(Saved entries)
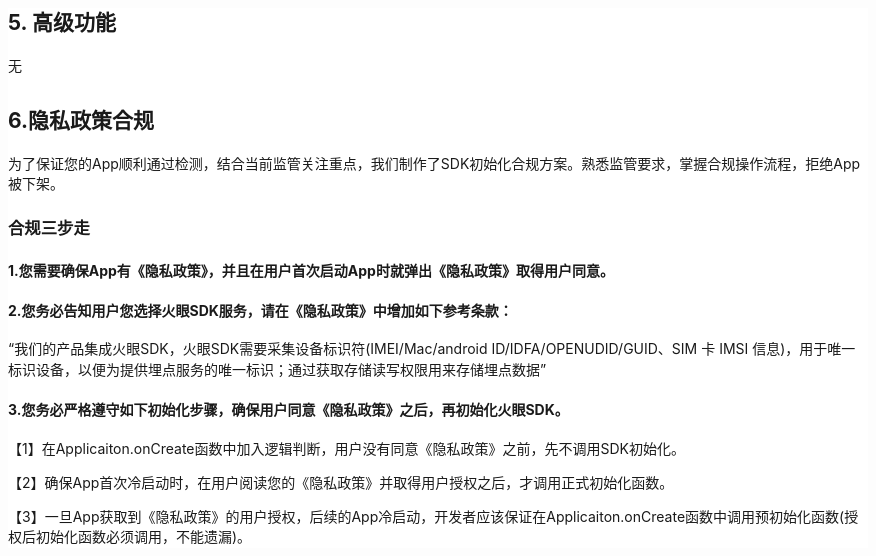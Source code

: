 ## 5. 高级功能

无

## 6.隐私政策合规

为了保证您的App顺利通过检测，结合当前监管关注重点，我们制作了SDK初始化合规方案。熟悉监管要求，掌握合规操作流程，拒绝App被下架。

### 合规三步走

#### 1.您需要确保App有《隐私政策》，并且在用户首次启动App时就弹出《隐私政策》取得用户同意。

#### 2.您务必告知用户您选择火眼SDK服务，请在《隐私政策》中增加如下参考条款：

“我们的产品集成火眼SDK，火眼SDK需要采集设备标识符(IMEI/Mac/android ID/IDFA/OPENUDID/GUID、SIM 卡 IMSI 信息)，用于唯一标识设备，以便为提供埋点服务的唯一标识；通过获取存储读写权限用来存储埋点数据”

#### 3.您务必严格遵守如下初始化步骤，确保用户同意《隐私政策》之后，再初始化火眼SDK。

【1】在Applicaiton.onCreate函数中加入逻辑判断，用户没有同意《隐私政策》之前，先不调用SDK初始化。

【2】确保App首次冷启动时，在用户阅读您的《隐私政策》并取得用户授权之后，才调用正式初始化函数。

【3】一旦App获取到《隐私政策》的用户授权，后续的App冷启动，开发者应该保证在Applicaiton.onCreate函数中调用预初始化函数(授权后初始化函数必须调用，不能遗漏)。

*Required work*
Copy, character for character, the lines from the line that holds "ID/IDFA/OPENUDID/GUID、SIM 卡 IMSI" through the final line of the records above.

*Response*
“我们的产品集成火眼SDK，火眼SDK需要采集设备标识符(IMEI/Mac/android ID/IDFA/OPENUDID/GUID、SIM 卡 IMSI 信息)，用于唯一标识设备，以便为提供埋点服务的唯一标识；通过获取存储读写权限用来存储埋点数据”

#### 3.您务必严格遵守如下初始化步骤，确保用户同意《隐私政策》之后，再初始化火眼SDK。

【1】在Applicaiton.onCreate函数中加入逻辑判断，用户没有同意《隐私政策》之前，先不调用SDK初始化。

【2】确保App首次冷启动时，在用户阅读您的《隐私政策》并取得用户授权之后，才调用正式初始化函数。

【3】一旦App获取到《隐私政策》的用户授权，后续的App冷启动，开发者应该保证在Applicaiton.onCreate函数中调用预初始化函数(授权后初始化函数必须调用，不能遗漏)。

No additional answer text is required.